◆ EXTRACTED RECORDS:
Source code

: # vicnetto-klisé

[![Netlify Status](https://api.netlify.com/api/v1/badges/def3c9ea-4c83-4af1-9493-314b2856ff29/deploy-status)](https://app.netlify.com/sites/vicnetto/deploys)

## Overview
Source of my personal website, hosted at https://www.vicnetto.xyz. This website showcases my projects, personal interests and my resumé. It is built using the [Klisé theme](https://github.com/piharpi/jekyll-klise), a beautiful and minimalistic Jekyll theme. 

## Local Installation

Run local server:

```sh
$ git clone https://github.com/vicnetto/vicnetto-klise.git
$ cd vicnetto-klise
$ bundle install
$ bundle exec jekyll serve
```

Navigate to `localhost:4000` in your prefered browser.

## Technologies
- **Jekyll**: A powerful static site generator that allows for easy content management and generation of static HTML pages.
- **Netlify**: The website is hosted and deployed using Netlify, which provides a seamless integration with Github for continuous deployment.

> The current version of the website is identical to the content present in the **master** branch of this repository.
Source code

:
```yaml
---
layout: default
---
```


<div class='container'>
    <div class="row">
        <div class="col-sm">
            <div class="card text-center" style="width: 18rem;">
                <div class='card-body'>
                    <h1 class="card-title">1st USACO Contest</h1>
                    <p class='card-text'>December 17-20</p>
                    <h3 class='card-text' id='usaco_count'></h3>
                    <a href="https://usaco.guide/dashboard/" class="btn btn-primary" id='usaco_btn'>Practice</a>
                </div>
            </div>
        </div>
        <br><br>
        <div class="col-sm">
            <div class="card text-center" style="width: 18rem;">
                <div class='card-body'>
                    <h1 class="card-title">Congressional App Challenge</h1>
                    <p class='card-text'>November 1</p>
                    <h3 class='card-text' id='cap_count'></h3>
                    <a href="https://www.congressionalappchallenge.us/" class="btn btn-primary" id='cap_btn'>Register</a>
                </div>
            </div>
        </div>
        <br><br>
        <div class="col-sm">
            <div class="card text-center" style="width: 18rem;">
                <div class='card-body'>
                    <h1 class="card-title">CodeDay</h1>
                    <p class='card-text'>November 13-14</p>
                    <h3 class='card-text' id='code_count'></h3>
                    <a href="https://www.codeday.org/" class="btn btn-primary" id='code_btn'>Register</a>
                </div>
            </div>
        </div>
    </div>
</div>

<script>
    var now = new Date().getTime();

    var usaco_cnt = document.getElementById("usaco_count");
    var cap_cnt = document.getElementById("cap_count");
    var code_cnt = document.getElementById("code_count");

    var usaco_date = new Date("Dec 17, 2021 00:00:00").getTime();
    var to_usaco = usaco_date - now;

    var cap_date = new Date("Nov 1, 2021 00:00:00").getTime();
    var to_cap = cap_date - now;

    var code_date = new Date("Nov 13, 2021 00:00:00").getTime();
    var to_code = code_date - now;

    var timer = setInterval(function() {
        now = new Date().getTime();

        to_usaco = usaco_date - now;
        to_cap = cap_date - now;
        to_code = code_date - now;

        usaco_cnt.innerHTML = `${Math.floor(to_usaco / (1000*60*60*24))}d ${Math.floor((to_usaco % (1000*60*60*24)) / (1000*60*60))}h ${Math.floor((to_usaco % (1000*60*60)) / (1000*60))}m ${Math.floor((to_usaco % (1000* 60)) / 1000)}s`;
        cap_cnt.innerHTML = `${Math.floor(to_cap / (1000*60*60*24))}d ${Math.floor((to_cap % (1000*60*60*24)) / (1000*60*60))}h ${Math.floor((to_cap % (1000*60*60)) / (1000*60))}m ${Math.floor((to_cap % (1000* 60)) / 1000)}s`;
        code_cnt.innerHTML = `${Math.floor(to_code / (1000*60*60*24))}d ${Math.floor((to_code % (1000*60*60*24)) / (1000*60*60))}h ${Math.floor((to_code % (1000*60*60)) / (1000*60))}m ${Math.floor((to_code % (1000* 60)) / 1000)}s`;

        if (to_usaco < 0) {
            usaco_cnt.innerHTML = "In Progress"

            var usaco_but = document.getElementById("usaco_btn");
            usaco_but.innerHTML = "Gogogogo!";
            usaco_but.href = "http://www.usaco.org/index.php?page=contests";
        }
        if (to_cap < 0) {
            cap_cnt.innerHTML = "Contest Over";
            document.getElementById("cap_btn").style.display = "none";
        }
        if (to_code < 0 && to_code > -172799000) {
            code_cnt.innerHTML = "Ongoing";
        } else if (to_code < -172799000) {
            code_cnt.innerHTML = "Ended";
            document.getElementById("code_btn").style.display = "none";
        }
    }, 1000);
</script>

◆ ABOUT THIS TASK: From the first line of the listing above to the line with "## Overview", please transcribe each line exactly, both ends included, and nothing beyond that.

◆ YOUR SOLUTION:
Source code

: # vicnetto-klisé

[![Netlify Status](https://api.netlify.com/api/v1/badges/def3c9ea-4c83-4af1-9493-314b2856ff29/deploy-status)](https://app.netlify.com/sites/vicnetto/deploys)

## Overview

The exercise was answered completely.